Puasa Sebagai Pengalaman Spiritual: Sentuhan spiritual dalam puisi ditekankan dengan menyatakan bahwa jiwa sedang berpuasa. Hal ini menggarisbawahi Ramadhan sebagai waktu untuk memperdalam hubungan dengan Tuhan.
Musafir Berteman Lara: Metafora "musafir berteman lara" menyiratkan bahwa perjalanan spiritual dalam Ramadhan tidak selalu mudah. Ada luka dan tantangan yang perlu dihadapi oleh musafir spiritual.
Sirat dan Api yang Menjilat: Penggunaan istilah "meniti sirat" dan "dari api yang menjilat" bisa diartikan sebagai perjalanan melalui kehidupan dan ujian yang harus dihadapi. Sirat sebagai simbol kebenaran dan api sebagai ujian.
Kaki Langit dan Bulan yang Belum Menjelma: Imaji "kaki langit di deru kota" dan "bulan pun belum menjelma jadi kata" menggambarkan atmosfer kota yang sibuk dan ketenangan Ramadhan yang masih harus diwujudkan.
Pertanyaan pada Kitab dan Hisab: Penyair mengajukan pertanyaan tentang kemampuannya dalam menyusun hisab dan memahami keadilan.

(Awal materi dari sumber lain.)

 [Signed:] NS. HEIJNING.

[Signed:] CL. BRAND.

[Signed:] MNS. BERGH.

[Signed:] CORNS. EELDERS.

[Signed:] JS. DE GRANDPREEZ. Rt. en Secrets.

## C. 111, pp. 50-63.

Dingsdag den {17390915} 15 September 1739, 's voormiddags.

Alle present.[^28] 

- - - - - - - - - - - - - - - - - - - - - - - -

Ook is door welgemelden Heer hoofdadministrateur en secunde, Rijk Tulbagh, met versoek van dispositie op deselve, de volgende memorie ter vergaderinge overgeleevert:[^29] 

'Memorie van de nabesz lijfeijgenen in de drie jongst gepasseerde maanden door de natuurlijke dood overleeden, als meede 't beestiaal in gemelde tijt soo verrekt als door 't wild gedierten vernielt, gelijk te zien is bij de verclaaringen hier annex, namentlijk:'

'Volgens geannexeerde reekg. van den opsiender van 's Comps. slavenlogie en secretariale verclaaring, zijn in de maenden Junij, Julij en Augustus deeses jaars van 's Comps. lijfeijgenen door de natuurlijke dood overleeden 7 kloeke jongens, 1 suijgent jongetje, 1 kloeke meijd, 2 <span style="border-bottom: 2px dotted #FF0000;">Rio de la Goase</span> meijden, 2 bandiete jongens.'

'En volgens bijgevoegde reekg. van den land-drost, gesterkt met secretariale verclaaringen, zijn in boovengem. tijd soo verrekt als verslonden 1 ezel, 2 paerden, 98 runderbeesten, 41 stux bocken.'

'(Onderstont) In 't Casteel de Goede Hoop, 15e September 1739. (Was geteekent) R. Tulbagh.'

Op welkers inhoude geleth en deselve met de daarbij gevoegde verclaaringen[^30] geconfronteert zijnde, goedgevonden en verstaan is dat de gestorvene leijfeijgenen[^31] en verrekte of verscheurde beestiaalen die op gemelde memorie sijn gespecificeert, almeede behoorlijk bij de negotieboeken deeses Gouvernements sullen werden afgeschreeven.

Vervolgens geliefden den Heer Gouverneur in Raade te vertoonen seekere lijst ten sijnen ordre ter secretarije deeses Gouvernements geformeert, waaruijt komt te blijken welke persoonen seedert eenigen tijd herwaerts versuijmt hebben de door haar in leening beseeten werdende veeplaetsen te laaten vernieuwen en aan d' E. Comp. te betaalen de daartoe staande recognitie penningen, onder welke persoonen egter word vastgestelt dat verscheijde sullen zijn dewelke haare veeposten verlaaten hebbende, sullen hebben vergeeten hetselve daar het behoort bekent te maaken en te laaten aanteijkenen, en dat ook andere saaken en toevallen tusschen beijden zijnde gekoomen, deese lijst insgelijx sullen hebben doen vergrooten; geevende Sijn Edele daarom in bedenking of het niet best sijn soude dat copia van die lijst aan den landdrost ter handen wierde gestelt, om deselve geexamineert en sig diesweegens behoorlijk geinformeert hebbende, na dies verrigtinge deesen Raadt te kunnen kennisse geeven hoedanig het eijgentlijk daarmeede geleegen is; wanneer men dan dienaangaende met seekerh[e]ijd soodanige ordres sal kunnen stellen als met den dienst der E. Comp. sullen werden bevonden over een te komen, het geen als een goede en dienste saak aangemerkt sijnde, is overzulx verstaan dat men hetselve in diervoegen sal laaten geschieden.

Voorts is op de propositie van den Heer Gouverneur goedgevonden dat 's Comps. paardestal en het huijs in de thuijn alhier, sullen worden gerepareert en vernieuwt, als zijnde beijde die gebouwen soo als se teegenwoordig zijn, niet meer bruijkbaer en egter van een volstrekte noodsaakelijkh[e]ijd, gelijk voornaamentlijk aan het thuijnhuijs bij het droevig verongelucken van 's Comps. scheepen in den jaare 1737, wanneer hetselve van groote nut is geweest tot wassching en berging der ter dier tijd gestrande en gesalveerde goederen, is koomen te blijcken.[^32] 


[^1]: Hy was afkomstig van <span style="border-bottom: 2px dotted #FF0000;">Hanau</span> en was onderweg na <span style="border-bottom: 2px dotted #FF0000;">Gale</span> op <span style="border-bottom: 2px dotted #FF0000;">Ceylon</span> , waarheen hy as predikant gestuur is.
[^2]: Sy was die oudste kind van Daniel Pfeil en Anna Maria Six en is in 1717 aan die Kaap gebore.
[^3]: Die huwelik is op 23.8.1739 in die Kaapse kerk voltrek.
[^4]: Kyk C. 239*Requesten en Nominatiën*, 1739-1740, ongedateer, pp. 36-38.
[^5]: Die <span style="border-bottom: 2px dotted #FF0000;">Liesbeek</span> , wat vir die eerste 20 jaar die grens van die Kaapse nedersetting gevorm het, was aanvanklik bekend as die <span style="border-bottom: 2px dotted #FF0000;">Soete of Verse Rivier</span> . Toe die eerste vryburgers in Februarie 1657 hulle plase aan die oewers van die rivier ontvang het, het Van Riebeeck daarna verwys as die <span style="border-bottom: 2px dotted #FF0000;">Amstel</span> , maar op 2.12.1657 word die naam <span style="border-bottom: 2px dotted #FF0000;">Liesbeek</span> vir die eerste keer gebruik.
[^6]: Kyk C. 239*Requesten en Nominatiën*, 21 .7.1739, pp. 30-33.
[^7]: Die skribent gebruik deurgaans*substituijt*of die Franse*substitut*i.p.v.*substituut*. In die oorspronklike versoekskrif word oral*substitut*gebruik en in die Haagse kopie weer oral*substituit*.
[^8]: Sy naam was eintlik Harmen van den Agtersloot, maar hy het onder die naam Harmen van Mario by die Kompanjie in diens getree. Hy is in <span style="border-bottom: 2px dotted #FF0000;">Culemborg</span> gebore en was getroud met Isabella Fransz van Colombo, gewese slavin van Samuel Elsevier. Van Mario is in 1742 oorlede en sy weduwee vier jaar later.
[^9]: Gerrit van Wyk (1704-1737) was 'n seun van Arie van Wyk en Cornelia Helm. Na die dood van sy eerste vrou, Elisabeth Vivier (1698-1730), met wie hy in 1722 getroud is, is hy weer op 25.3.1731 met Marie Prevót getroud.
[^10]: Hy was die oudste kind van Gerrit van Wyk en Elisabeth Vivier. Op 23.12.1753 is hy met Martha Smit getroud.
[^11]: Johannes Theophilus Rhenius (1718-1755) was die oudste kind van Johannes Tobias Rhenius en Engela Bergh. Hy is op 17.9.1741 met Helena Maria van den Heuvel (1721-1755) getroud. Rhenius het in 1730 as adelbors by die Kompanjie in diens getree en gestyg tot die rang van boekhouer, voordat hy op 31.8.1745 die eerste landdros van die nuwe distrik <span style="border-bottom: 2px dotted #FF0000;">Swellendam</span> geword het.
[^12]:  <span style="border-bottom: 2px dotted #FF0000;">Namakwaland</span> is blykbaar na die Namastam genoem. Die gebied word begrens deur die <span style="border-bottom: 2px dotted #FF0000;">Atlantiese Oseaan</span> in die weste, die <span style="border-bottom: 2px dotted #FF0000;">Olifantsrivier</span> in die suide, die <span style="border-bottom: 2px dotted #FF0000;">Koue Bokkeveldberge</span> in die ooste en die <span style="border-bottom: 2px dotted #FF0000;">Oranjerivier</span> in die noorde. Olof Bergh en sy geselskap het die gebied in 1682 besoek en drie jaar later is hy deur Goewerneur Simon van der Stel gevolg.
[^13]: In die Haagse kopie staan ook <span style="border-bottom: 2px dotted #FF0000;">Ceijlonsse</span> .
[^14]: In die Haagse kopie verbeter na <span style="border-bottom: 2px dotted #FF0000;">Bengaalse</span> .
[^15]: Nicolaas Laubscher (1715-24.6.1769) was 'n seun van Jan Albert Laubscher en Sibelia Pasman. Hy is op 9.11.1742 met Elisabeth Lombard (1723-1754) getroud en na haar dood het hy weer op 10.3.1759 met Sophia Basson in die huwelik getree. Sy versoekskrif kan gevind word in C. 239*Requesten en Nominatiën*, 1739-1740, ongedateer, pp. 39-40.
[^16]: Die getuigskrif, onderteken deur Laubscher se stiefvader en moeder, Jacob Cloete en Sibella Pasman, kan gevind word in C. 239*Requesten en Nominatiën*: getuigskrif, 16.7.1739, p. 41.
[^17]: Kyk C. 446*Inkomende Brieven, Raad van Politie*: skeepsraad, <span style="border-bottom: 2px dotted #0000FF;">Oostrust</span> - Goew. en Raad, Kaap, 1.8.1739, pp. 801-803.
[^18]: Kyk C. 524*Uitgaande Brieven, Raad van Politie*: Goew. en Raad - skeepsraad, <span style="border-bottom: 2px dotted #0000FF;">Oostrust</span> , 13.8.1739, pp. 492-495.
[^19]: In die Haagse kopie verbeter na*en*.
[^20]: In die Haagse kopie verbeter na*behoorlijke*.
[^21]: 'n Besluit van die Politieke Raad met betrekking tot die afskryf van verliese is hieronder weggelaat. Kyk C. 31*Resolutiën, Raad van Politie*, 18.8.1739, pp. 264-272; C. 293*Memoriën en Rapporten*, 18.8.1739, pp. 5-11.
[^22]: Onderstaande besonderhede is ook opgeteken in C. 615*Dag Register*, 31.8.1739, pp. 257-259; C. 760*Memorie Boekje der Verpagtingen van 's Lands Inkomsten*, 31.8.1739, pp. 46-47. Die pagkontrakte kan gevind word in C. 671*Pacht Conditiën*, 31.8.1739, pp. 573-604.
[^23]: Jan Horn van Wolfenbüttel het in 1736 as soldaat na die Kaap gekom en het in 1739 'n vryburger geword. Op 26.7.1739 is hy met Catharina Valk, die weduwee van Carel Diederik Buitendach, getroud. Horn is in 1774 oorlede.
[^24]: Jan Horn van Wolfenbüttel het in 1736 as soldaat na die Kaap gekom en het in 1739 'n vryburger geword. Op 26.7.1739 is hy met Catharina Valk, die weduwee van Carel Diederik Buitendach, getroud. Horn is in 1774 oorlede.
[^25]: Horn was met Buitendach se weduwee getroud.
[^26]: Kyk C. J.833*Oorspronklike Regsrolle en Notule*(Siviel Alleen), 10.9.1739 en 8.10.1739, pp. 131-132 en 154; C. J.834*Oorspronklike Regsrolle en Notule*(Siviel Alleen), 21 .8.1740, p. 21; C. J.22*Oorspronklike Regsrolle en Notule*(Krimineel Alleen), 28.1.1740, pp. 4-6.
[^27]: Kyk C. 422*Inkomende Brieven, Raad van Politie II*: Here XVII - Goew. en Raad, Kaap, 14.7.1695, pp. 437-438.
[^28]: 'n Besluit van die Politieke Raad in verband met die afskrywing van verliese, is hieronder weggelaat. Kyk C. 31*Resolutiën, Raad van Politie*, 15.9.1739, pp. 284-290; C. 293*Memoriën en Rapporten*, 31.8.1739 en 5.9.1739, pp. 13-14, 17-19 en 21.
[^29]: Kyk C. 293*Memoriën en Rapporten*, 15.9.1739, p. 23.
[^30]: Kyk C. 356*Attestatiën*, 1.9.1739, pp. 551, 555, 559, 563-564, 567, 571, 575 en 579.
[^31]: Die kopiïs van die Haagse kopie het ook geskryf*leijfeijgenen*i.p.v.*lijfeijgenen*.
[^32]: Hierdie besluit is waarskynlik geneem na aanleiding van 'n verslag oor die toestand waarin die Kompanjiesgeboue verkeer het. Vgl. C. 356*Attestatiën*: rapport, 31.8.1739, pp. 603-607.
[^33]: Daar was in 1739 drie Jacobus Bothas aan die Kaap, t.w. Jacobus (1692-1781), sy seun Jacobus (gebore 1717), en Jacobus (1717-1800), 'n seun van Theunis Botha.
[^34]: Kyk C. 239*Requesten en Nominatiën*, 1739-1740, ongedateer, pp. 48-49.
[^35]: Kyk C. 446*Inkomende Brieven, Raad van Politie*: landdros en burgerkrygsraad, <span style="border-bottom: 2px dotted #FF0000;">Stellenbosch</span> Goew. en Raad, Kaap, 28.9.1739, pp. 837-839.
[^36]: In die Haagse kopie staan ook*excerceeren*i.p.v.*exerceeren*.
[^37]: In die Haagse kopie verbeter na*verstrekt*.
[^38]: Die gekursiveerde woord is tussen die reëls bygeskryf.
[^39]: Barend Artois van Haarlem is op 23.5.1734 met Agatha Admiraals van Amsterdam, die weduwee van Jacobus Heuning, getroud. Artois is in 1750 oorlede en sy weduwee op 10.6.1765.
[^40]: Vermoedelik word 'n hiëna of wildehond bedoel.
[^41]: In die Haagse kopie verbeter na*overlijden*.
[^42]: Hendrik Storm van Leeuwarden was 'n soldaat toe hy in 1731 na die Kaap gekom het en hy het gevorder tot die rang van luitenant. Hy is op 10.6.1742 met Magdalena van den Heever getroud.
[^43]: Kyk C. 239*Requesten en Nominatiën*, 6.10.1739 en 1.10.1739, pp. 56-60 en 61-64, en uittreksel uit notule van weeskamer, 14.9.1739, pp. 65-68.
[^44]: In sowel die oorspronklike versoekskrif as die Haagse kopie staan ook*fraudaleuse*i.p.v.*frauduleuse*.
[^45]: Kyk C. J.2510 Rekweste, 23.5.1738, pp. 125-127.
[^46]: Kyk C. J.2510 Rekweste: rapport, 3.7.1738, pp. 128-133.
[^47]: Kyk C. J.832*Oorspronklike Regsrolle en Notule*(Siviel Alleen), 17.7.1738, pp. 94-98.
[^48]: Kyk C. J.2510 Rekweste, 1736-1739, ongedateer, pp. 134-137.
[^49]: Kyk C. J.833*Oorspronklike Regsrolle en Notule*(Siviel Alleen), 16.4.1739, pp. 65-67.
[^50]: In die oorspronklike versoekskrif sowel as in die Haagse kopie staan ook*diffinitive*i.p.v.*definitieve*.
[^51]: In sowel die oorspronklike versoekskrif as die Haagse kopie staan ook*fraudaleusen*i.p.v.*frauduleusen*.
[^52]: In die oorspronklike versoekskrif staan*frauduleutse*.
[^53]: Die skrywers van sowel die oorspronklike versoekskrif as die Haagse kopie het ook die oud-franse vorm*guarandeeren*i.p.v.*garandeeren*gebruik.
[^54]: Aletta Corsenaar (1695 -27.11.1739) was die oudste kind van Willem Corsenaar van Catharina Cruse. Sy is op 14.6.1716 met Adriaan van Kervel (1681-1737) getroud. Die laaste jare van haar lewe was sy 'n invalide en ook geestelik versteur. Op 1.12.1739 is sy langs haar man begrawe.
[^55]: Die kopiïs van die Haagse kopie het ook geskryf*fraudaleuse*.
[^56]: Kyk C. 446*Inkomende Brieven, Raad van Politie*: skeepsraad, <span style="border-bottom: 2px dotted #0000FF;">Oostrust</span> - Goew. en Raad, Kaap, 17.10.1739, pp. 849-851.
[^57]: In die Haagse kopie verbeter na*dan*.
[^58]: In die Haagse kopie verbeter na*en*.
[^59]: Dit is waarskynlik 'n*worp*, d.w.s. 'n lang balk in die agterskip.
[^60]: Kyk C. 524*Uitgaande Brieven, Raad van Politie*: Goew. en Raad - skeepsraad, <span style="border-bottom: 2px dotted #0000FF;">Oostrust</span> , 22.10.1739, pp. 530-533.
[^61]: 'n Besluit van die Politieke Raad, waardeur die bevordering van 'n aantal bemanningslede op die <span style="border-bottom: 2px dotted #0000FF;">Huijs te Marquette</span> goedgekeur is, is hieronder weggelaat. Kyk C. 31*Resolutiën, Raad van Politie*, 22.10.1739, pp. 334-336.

Ini mencerminkan keinginan untuk menggali makna dan hikmah dari Ramadhan.
Ombak Air Mata dan Harum Surga: Metafora "ombak air mata" yang mencuci luka bersama mantra dan harum surga di haribaan menggambarkan proses pembersihan dan keharuman spiritual selama Ramadhan.
Panggilan pada Tuhanku: Ungkapan "Duhai, hidup alangkah panjang" menyiratkan panggilan pada Tuhan, dan keinginan untuk mencapai surga dan mendapatkan hidup yang lebih bermakna.
Kisah Darwis Penuh Makrifat: Merujuk pada kitab syair darwis penuh makrifat, puisi menciptakan hubungan dengan tradisi keagamaan dan kebijaksanaan spiritual.
Puisi "Hikayat Ramadhan" adalah sebuah puisi yang memadukan elemen spiritual, keindahan alam, dan perenungan atas kehidupan. Dengan gaya bahasa yang puitis, penyair Weni Suryandari berhasil menyampaikan pengalaman dan harapan dalam menjalani bulan suci Ramadhan.
Karya: Weni Suryandari
Biodata Weni Suryandari:
- Weni Suryandari lahir pada tanggal 4 Februari 1966 di Surabaya, Indonesia.